When the line containing "- handle/process bounties" appears in the data below, begin copying there and stop only after the line containing "The EICAR test file contains".

EXTRACTED DATA.
☆ ☆ ☆ ☆

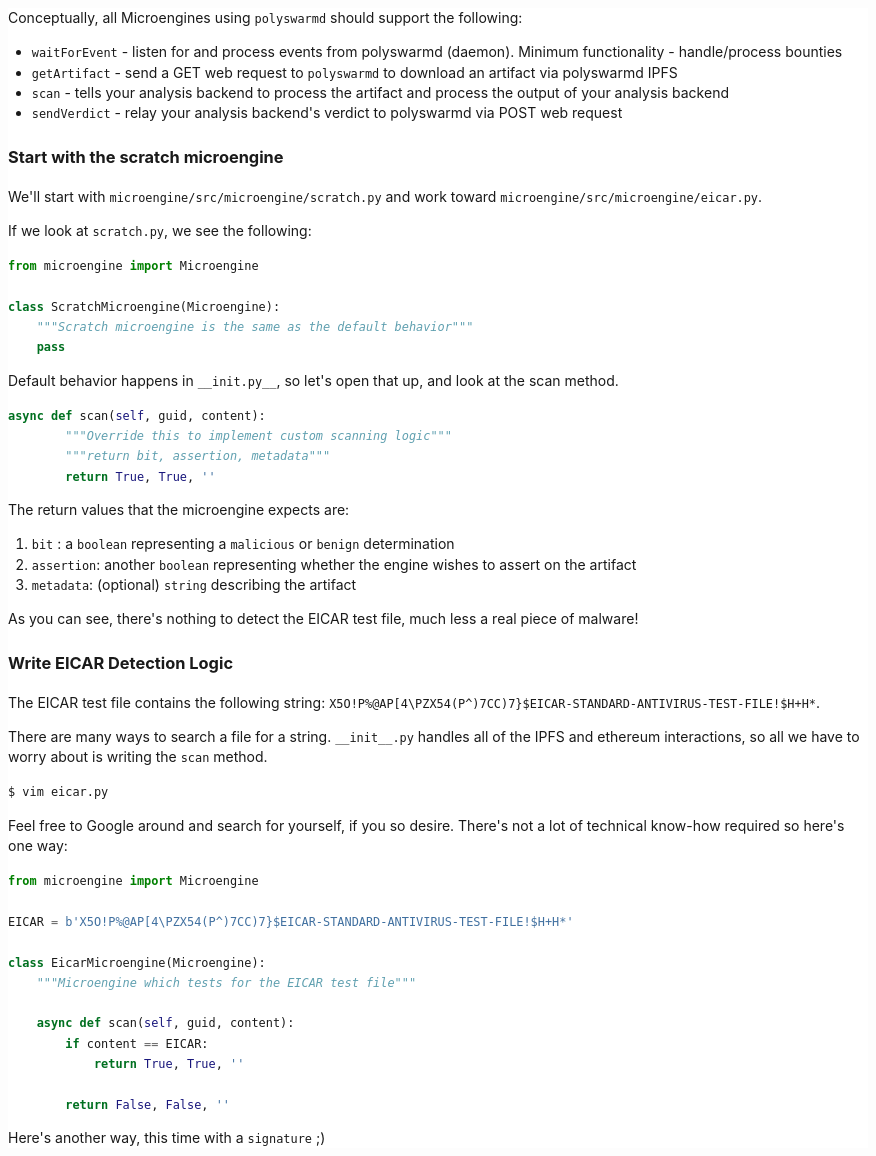 Conceptually, all Microengines using `polyswarmd` should support the following:

* `waitForEvent` - listen for and process events from polyswarmd (daemon). Minimum functionality - handle/process bounties
* `getArtifact` - send a GET web request to `polyswarmd` to download an artifact via polyswarmd IPFS
* `scan` - tells your analysis backend to process the artifact and process the output of your analysis backend
* `sendVerdict` - relay your analysis backend's verdict to polyswarmd via POST web request

### Start with the scratch microengine

We'll start with `microengine/src/microengine/scratch.py` and work toward `microengine/src/microengine/eicar.py`.

If we look at `scratch.py`, we see the following:
```python
from microengine import Microengine

class ScratchMicroengine(Microengine):
    """Scratch microengine is the same as the default behavior"""
    pass
```
Default behavior happens in `__init.py__`, so let's open that up, and look at the scan method.

```python
async def scan(self, guid, content):
        """Override this to implement custom scanning logic"""
        """return bit, assertion, metadata"""
        return True, True, ''
```

The return values that the microengine expects are:
1. `bit` : a `boolean` representing a `malicious` or `benign` determination
1. `assertion`: another `boolean` representing whether the engine wishes to assert on the artifact
1. `metadata`: (optional) `string` describing the artifact

As you can see, there's nothing to detect the EICAR test file, much less a real piece of malware!

### Write EICAR Detection Logic

The EICAR test file contains the following string:
`X5O!P%@AP[4\PZX54(P^)7CC)7}$EICAR-STANDARD-ANTIVIRUS-TEST-FILE!$H+H*`.

There are many ways to search a file for a string.
`__init__.py` handles all of the IPFS and ethereum interactions, so all we have to worry about is writing the `scan` method.

```sh
$ vim eicar.py
```

Feel free to Google around and search for yourself, if you so desire.
There's not a lot of technical know-how required so here's one way:
```python
from microengine import Microengine

EICAR = b'X5O!P%@AP[4\PZX54(P^)7CC)7}$EICAR-STANDARD-ANTIVIRUS-TEST-FILE!$H+H*'

class EicarMicroengine(Microengine):
    """Microengine which tests for the EICAR test file"""

    async def scan(self, guid, content):
        if content == EICAR:
            return True, True, ''

        return False, False, ''
```
Here's another way, this time with a `signature` ;)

☆ ☆ ☆ ☆

EXPECTED ANSWER.
* `waitForEvent` - listen for and process events from polyswarmd (daemon). Minimum functionality - handle/process bounties
* `getArtifact` - send a GET web request to `polyswarmd` to download an artifact via polyswarmd IPFS
* `scan` - tells your analysis backend to process the artifact and process the output of your analysis backend
* `sendVerdict` - relay your analysis backend's verdict to polyswarmd via POST web request

### Start with the scratch microengine

We'll start with `microengine/src/microengine/scratch.py` and work toward `microengine/src/microengine/eicar.py`.

If we look at `scratch.py`, we see the following:
```python
from microengine import Microengine

class ScratchMicroengine(Microengine):
    """Scratch microengine is the same as the default behavior"""
    pass
```
Default behavior happens in `__init.py__`, so let's open that up, and look at the scan method.

```python
async def scan(self, guid, content):
        """Override this to implement custom scanning logic"""
        """return bit, assertion, metadata"""
        return True, True, ''
```

The return values that the microengine expects are:
1. `bit` : a `boolean` representing a `malicious` or `benign` determination
1. `assertion`: another `boolean` representing whether the engine wishes to assert on the artifact
1. `metadata`: (optional) `string` describing the artifact

As you can see, there's nothing to detect the EICAR test file, much less a real piece of malware!

### Write EICAR Detection Logic

The EICAR test file contains the following string:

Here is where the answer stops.